(Beginning of Data shown)

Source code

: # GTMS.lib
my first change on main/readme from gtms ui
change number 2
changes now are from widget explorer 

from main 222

(End of Data shown)
(Beginning of Data shown)

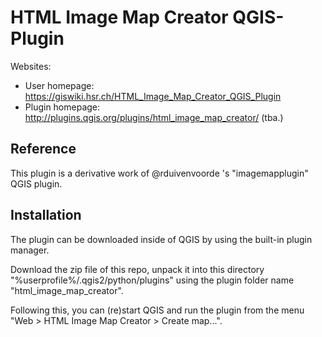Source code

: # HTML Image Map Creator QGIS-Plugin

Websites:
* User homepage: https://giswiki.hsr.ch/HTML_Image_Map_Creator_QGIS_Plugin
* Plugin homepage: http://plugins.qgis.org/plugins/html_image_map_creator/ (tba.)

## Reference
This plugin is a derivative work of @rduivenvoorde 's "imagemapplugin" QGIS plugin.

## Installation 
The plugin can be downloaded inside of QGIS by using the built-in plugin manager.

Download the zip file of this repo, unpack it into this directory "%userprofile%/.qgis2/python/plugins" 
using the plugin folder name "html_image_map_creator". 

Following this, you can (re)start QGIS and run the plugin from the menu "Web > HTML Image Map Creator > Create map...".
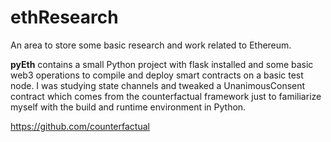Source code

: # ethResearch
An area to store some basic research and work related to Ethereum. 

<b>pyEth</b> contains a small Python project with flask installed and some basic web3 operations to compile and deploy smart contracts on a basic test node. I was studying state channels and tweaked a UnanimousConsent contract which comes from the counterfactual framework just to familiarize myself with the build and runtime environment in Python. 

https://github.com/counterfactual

(End of Data shown)
(Beginning of Data shown)

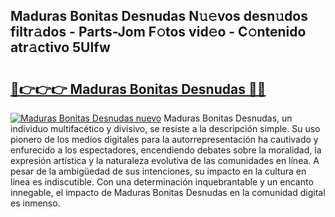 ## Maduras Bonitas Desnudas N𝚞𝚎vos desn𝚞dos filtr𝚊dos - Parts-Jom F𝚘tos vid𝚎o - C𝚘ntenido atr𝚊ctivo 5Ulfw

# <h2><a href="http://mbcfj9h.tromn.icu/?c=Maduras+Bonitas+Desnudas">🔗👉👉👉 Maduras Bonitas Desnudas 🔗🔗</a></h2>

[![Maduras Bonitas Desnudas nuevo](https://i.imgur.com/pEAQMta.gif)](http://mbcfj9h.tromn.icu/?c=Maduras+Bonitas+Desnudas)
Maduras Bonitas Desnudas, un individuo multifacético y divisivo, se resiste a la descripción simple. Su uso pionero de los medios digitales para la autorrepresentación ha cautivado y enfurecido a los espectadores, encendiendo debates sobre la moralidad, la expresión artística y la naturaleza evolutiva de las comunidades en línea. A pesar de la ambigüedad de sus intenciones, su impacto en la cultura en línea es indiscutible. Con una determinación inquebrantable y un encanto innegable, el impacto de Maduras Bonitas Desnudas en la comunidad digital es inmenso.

(End of Data shown)

Your copy should hold the lines from the one with "using the plugin" up to and including the one with "https://github.com/counterfactual", exactly as in the data above, and no pictures.

using the plugin folder name "html_image_map_creator". 

Following this, you can (re)start QGIS and run the plugin from the menu "Web > HTML Image Map Creator > Create map...".
Source code

: # ethResearch
An area to store some basic research and work related to Ethereum. 

<b>pyEth</b> contains a small Python project with flask installed and some basic web3 operations to compile and deploy smart contracts on a basic test node. I was studying state channels and tweaked a UnanimousConsent contract which comes from the counterfactual framework just to familiarize myself with the build and runtime environment in Python. 

https://github.com/counterfactual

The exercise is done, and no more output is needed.